Mexico

Volume 13, Issue 28; 31 Aug 2010; last modified 16 Dec 2010

Cancun and a day trip to the Riviera Maya brings me to country number 16.

Mexico is country number sixteen for me. While Deb was working in the Dominican Republic, she won a few free nights at another resort. (She won it by pulling me in front of the crowd so we could learn some sort of latin dance; by all rights, it's probably the luckless audience forced to watch me dance that deserved the free nights.)

We chose to spend those days, plus a couple more, in Cancún a week or so ago.

We relaxed a little, but also did our best to explore as much as we could of the beautiful country.

We started with a tour to Isla Mujeres

This is, according to our guide, where several Corona commercials have been filmed, if that's the sort of thing you care about.

Pub signs are something I do care about.

Check out the size of that flag.

The next day, we rented a car and drove down to Tulum and stopped at Xel-Ha Park to escape from the heat.

On the following day, we drove to Chichen Itza.

After another hot walk, we found an underground Cenote.

Cool?
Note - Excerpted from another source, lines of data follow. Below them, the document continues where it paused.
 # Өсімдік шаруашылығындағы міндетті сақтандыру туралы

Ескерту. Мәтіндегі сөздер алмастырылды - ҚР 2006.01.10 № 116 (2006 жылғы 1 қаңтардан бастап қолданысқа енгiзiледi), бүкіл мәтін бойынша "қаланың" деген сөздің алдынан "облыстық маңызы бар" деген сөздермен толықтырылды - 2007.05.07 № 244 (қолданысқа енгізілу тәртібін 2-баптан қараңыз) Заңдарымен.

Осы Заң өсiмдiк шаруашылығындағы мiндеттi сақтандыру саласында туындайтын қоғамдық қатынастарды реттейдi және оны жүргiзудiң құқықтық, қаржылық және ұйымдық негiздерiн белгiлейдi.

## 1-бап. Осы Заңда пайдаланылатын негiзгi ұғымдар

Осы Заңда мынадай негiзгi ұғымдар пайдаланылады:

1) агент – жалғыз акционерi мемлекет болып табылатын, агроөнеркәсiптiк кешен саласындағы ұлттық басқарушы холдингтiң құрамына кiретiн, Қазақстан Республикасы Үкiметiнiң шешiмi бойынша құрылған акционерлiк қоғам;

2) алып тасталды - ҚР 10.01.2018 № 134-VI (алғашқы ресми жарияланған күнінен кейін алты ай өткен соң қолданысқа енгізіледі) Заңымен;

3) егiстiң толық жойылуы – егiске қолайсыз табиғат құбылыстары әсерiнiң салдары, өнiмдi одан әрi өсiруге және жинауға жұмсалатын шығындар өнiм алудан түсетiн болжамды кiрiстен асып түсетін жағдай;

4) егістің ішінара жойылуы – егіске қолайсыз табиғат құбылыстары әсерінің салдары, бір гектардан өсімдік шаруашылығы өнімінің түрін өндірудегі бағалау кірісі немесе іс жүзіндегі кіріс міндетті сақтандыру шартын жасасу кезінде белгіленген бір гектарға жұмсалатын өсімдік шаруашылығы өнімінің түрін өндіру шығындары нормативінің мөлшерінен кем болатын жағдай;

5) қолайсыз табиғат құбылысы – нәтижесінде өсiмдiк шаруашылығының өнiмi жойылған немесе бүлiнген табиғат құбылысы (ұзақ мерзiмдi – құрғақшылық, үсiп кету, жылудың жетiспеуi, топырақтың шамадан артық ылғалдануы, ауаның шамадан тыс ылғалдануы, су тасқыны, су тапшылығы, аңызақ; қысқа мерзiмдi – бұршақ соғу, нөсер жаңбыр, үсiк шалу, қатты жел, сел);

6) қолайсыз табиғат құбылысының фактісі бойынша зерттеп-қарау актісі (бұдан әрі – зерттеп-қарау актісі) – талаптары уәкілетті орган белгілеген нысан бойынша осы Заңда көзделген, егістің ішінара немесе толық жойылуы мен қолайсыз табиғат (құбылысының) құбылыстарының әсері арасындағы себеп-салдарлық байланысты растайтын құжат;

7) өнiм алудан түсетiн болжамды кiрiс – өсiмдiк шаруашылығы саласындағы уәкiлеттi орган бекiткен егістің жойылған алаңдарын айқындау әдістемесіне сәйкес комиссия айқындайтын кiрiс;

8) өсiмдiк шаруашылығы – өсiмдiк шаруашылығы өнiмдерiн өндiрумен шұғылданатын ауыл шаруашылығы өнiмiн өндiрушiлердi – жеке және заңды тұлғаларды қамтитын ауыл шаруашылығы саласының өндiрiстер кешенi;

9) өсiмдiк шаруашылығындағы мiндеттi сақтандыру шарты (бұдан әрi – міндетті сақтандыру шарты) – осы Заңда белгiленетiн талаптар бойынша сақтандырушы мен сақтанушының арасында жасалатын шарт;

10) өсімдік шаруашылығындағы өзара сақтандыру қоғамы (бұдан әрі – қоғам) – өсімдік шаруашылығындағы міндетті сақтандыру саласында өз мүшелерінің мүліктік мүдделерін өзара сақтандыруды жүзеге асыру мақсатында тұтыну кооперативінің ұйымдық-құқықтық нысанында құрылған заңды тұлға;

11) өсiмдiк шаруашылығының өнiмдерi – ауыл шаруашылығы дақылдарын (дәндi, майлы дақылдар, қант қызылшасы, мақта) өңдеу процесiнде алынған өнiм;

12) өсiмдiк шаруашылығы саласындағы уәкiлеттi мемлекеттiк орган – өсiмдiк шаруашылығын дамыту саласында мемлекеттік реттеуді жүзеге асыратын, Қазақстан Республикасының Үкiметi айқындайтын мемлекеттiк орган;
Yes. Crystal clear, blue water? Not really. Creepy? A little. Would I try it again? Yes, probably.

All-in-all, a lovely time. Next time: more archeological sites in a cooler month. For the rest of the pictures, see Mexico, 2010 on Flickr.

Comments

I don't think I've ever seen you smile that widely.

One of the pictures is unavailable. (It's Chichén Itzá, by the way.)

Are you still using TagSoup to sanitize? If so, there's no longer a link to it here in the comment form. Also, I miss blank lines turning into paragraphs.

—Posted by John Cowan on 14 Oct 2010 @ 01:50 UTC #

I don't know why Flickr says that image is unavailable. If you click on it, it clearly is. Temporary glitch, maybe?

Regarding TagSoup, no, it was expedient to use the server's built in version of Tidy, that's why I took out the link.

I miss the blank lines, too. I think it's likely that I'll go back and reimplement the TagSoup based sanitizer. In the fullness of time.